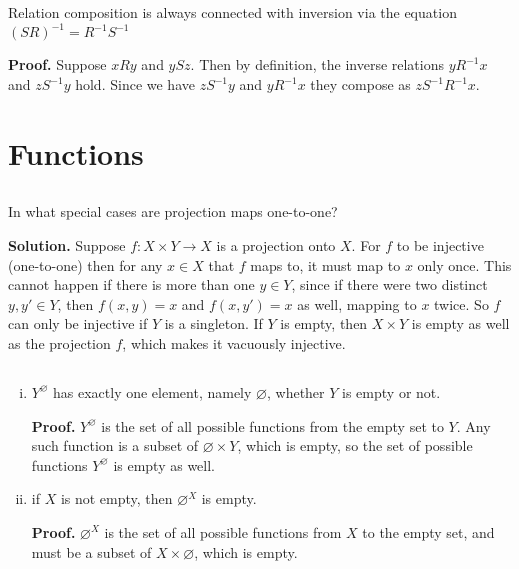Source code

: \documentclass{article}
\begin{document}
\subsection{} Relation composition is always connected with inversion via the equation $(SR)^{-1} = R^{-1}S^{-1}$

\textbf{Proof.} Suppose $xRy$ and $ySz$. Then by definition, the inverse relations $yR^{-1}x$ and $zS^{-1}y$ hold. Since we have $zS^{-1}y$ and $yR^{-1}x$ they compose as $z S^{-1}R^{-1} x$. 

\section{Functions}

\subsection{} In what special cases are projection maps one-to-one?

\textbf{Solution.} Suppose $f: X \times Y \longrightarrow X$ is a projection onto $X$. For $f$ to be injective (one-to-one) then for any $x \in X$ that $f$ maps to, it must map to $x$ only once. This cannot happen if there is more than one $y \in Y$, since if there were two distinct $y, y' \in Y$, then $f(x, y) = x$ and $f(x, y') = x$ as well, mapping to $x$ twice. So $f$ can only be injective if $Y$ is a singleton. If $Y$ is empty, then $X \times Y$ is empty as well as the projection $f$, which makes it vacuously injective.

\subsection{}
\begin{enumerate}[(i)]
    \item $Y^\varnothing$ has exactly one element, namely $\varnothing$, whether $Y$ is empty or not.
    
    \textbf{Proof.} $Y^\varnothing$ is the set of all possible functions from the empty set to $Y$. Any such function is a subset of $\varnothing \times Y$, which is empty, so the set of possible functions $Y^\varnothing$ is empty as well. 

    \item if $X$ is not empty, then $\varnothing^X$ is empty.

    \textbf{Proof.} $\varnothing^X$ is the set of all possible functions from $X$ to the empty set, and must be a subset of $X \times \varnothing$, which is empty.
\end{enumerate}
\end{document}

========================================

### YOUR TASK
Once the pictures are set aside, repeat the data above exactly.

### RESPONSE TO THIS TASK
Source code

: \documentclass{article}
\begin{document}
\subsection{} Relation composition is always connected with inversion via the equation $(SR)^{-1} = R^{-1}S^{-1}$

\textbf{Proof.} Suppose $xRy$ and $ySz$. Then by definition, the inverse relations $yR^{-1}x$ and $zS^{-1}y$ hold. Since we have $zS^{-1}y$ and $yR^{-1}x$ they compose as $z S^{-1}R^{-1} x$. 

\section{Functions}

\subsection{} In what special cases are projection maps one-to-one?

\textbf{Solution.} Suppose $f: X \times Y \longrightarrow X$ is a projection onto $X$. For $f$ to be injective (one-to-one) then for any $x \in X$ that $f$ maps to, it must map to $x$ only once. This cannot happen if there is more than one $y \in Y$, since if there were two distinct $y, y' \in Y$, then $f(x, y) = x$ and $f(x, y') = x$ as well, mapping to $x$ twice. So $f$ can only be injective if $Y$ is a singleton. If $Y$ is empty, then $X \times Y$ is empty as well as the projection $f$, which makes it vacuously injective.

\subsection{}
\begin{enumerate}[(i)]
    \item $Y^\varnothing$ has exactly one element, namely $\varnothing$, whether $Y$ is empty or not.
    
    \textbf{Proof.} $Y^\varnothing$ is the set of all possible functions from the empty set to $Y$. Any such function is a subset of $\varnothing \times Y$, which is empty, so the set of possible functions $Y^\varnothing$ is empty as well. 

    \item if $X$ is not empty, then $\varnothing^X$ is empty.

    \textbf{Proof.} $\varnothing^X$ is the set of all possible functions from $X$ to the empty set, and must be a subset of $X \times \varnothing$, which is empty.
\end{enumerate}
\end{document}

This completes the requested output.